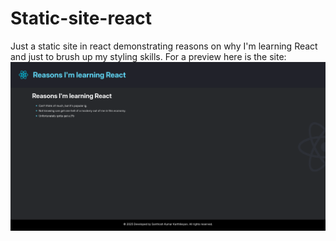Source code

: # Static-site-react
Just a static site in react demonstrating reasons on why I'm learning React and just to brush up my styling skills.
For a preview here is the site:
![Screenshot of the static site stating what the reasons are for choosing React](/public/screenshot-static-site.png)
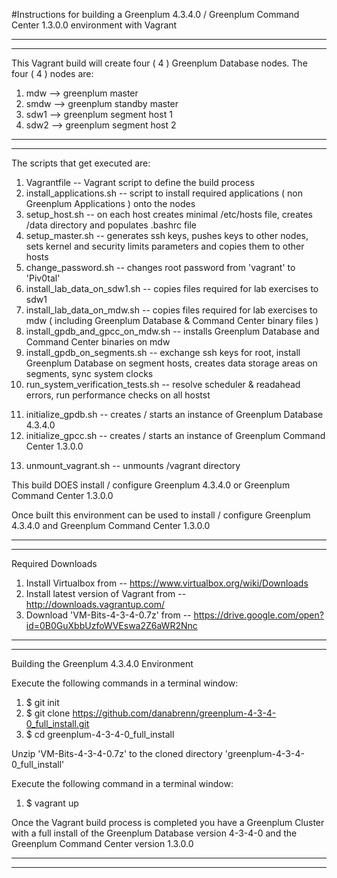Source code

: #Instructions for building a Greenplum 4.3.4.0 / Greenplum Command Center 1.3.0.0 environment with Vagrant

------------------
------------------
This Vagrant build will create four ( 4 ) Greenplum Database nodes.
The four ( 4 ) nodes are:

1.  mdw		--> greenplum master
2.  smdw  --> greenplum standby master
3.  sdw1  --> greenplum segment host 1
4.  sdw2  --> greenplum segment host 2

------------------
------------------

The scripts that get executed are:

1. Vagrantfile -- Vagrant script to define the build process
2. install_applications.sh -- script to install required applications ( non Greenplum Applications ) onto the nodes
3. setup_host.sh -- on each host creates minimal /etc/hosts file, creates /data directory and populates .bashrc file
4. setup_master.sh -- generates ssh keys, pushes keys to other nodes, sets kernel and security limits parameters and copies them to other hosts
5. change_password.sh -- changes root password from 'vagrant' to 'Piv0tal'
6. install_lab_data_on_sdw1.sh -- copies files required for lab exercises to sdw1
7. install_lab_data_on_mdw.sh -- copies files required for lab exercises to mdw ( including Greenplum Database & Command Center binary files )
8. install_gpdb_and_gpcc_on_mdw.sh -- installs Greenplum Database and Command Center binaries on mdw
9. install_gpdb_on_segments.sh -- exchange ssh keys for root,  install Greenplum Database on segment hosts, creates data storage areas on segments, sync system clocks
10. run_system_verification_tests.sh -- resolve scheduler & readahead errors, run performance checks on all hostst
11) initialize_gpdb.sh -- creates / starts an instance of Greenplum Database 4.3.4.0
12) initialize_gpcc.sh -- creates / starts an instance of Greenplum Command Center 1.3.0.0
13. unmount_vagrant.sh -- unmounts /vagrant directory

This build DOES install / configure Greenplum 4.3.4.0 or Greenplum Command Center 1.3.0.0

Once built this environment can be used to install / configure Greenplum 4.3.4.0 and Greenplum Command Center 1.3.0.0

------------------
------------------

Required Downloads

1. Install Virtualbox from -- https://www.virtualbox.org/wiki/Downloads
2. Install latest version of Vagrant from -- http://downloads.vagrantup.com/
3. Download 'VM-Bits-4-3-4-0.7z' from -- https://drive.google.com/open?id=0B0GuXbbUzfoWVEswa2Z6aWR2Nnc

--------------
--------------

Building the Greenplum 4.3.4.0 Environment

Execute the following commands in a terminal window:

1. $ git init
2. $ git clone https://github.com/danabrenn/greenplum-4-3-4-0_full_install.git
3. $ cd greenplum-4-3-4-0_full_install

Unzip 'VM-Bits-4-3-4-0.7z' to the cloned directory 'greenplum-4-3-4-0_full_install'

Execute the following command in a terminal window:

1. $ vagrant up

Once the Vagrant build process is completed you have a Greenplum Cluster with a full install of the Greenplum Database version 4-3-4-0 and the Greenplum Command Center version 1.3.0.0

------------------
------------------

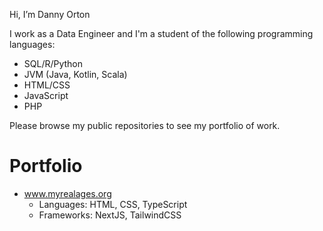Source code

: Hi, I’m Danny Orton

I work as a Data Engineer and I'm a student of the following programming languages:

* SQL/R/Python
* JVM (Java, Kotlin, Scala)
* HTML/CSS
* JavaScript
* PHP

Please browse my public repositories to see my portfolio of work.

# Portfolio
* www.myrealages.org
  * Languages: HTML, CSS, TypeScript
  * Frameworks: NextJS, TailwindCSS
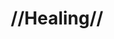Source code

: ---
pid: LLB44
title: "//Healing//"
location_transcription: Port Richmond/Kensington/traffic island the el @ K+A
zipcode: '19104'
outside_phl: 
neighborhood: University City,Belmont,Parkside,Powelton Village
age: '25'
age_range: 20-29
instagram: 
image_file_name: LLB_44.jpg
proposal_transcription: I would like several colorful, monolith type objects that
  serve as both receptacles or totem for needles, or safe disposal materials.
topic: Health,Neighborhoods,Sanitation,Uplifting
topic_summary: 0, 0, 0, 0
type: Interactive,Sculpture Statue
keywords_other: 
credit: Sam Sankey
image_labels: |-
  Images/Carvings related to community history/local heroes.

  Cone shaped disposal.
twitter: 
facebook: 
permalink: "/monuments/llb44/"
layout: item-page
---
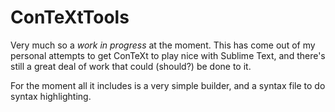 # ConTeXtTools

Very much so a *work in progress* at the moment. This has come out of my personal attempts to get ConTeXt to play nice with Sublime Text, and there's still a great deal of work that could (should?) be done to it.

For the moment all it includes is a very simple builder, and a syntax file to do syntax highlighting.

══════

**Assigned task:**
A verbatim copy of every record above is required, with all pictures omitted.

**Exercise result:**
Source code

: # Static-site-react
Just a static site in react demonstrating reasons on why I'm learning React and just to brush up my styling skills.
For a preview here is the site:
![Screenshot of the static site stating what the reasons are for choosing React](/public/screenshot-static-site.png)
Source code

: #Instructions for building a Greenplum 4.3.4.0 / Greenplum Command Center 1.3.0.0 environment with Vagrant

------------------
------------------
This Vagrant build will create four ( 4 ) Greenplum Database nodes.
The four ( 4 ) nodes are:

1.  mdw		--> greenplum master
2.  smdw  --> greenplum standby master
3.  sdw1  --> greenplum segment host 1
4.  sdw2  --> greenplum segment host 2

------------------
------------------

The scripts that get executed are:

1. Vagrantfile -- Vagrant script to define the build process
2. install_applications.sh -- script to install required applications ( non Greenplum Applications ) onto the nodes
3. setup_host.sh -- on each host creates minimal /etc/hosts file, creates /data directory and populates .bashrc file
4. setup_master.sh -- generates ssh keys, pushes keys to other nodes, sets kernel and security limits parameters and copies them to other hosts
5. change_password.sh -- changes root password from 'vagrant' to 'Piv0tal'
6. install_lab_data_on_sdw1.sh -- copies files required for lab exercises to sdw1
7. install_lab_data_on_mdw.sh -- copies files required for lab exercises to mdw ( including Greenplum Database & Command Center binary files )
8. install_gpdb_and_gpcc_on_mdw.sh -- installs Greenplum Database and Command Center binaries on mdw
9. install_gpdb_on_segments.sh -- exchange ssh keys for root,  install Greenplum Database on segment hosts, creates data storage areas on segments, sync system clocks
10. run_system_verification_tests.sh -- resolve scheduler & readahead errors, run performance checks on all hostst
11) initialize_gpdb.sh -- creates / starts an instance of Greenplum Database 4.3.4.0
12) initialize_gpcc.sh -- creates / starts an instance of Greenplum Command Center 1.3.0.0
13. unmount_vagrant.sh -- unmounts /vagrant directory

This build DOES install / configure Greenplum 4.3.4.0 or Greenplum Command Center 1.3.0.0

Once built this environment can be used to install / configure Greenplum 4.3.4.0 and Greenplum Command Center 1.3.0.0

------------------
------------------

Required Downloads

1. Install Virtualbox from -- https://www.virtualbox.org/wiki/Downloads
2. Install latest version of Vagrant from -- http://downloads.vagrantup.com/
3. Download 'VM-Bits-4-3-4-0.7z' from -- https://drive.google.com/open?id=0B0GuXbbUzfoWVEswa2Z6aWR2Nnc

--------------
--------------

Building the Greenplum 4.3.4.0 Environment

Execute the following commands in a terminal window:

1. $ git init
2. $ git clone https://github.com/danabrenn/greenplum-4-3-4-0_full_install.git
3. $ cd greenplum-4-3-4-0_full_install

Unzip 'VM-Bits-4-3-4-0.7z' to the cloned directory 'greenplum-4-3-4-0_full_install'

Execute the following command in a terminal window:

1. $ vagrant up

Once the Vagrant build process is completed you have a Greenplum Cluster with a full install of the Greenplum Database version 4-3-4-0 and the Greenplum Command Center version 1.3.0.0

------------------
------------------

Source code

: Hi, I’m Danny Orton

I work as a Data Engineer and I'm a student of the following programming languages:

* SQL/R/Python
* JVM (Java, Kotlin, Scala)
* HTML/CSS
* JavaScript
* PHP

Please browse my public repositories to see my portfolio of work.

# Portfolio
* www.myrealages.org
  * Languages: HTML, CSS, TypeScript
  * Frameworks: NextJS, TailwindCSS
Source code

: ---
pid: LLB44
title: "//Healing//"
location_transcription: Port Richmond/Kensington/traffic island the el @ K+A
zipcode: '19104'
outside_phl: 
neighborhood: University City,Belmont,Parkside,Powelton Village
age: '25'
age_range: 20-29
instagram: 
image_file_name: LLB_44.jpg
proposal_transcription: I would like several colorful, monolith type objects that
  serve as both receptacles or totem for needles, or safe disposal materials.
topic: Health,Neighborhoods,Sanitation,Uplifting
topic_summary: 0, 0, 0, 0
type: Interactive,Sculpture Statue
keywords_other: 
credit: Sam Sankey
image_labels: |-
  Images/Carvings related to community history/local heroes.

  Cone shaped disposal.
twitter: 
facebook: 
permalink: "/monuments/llb44/"
layout: item-page
---
 # ConTeXtTools

Very much so a *work in progress* at the moment. This has come out of my personal attempts to get ConTeXt to play nice with Sublime Text, and there's still a great deal of work that could (should?) be done to it.

For the moment all it includes is a very simple builder, and a syntax file to do syntax highlighting.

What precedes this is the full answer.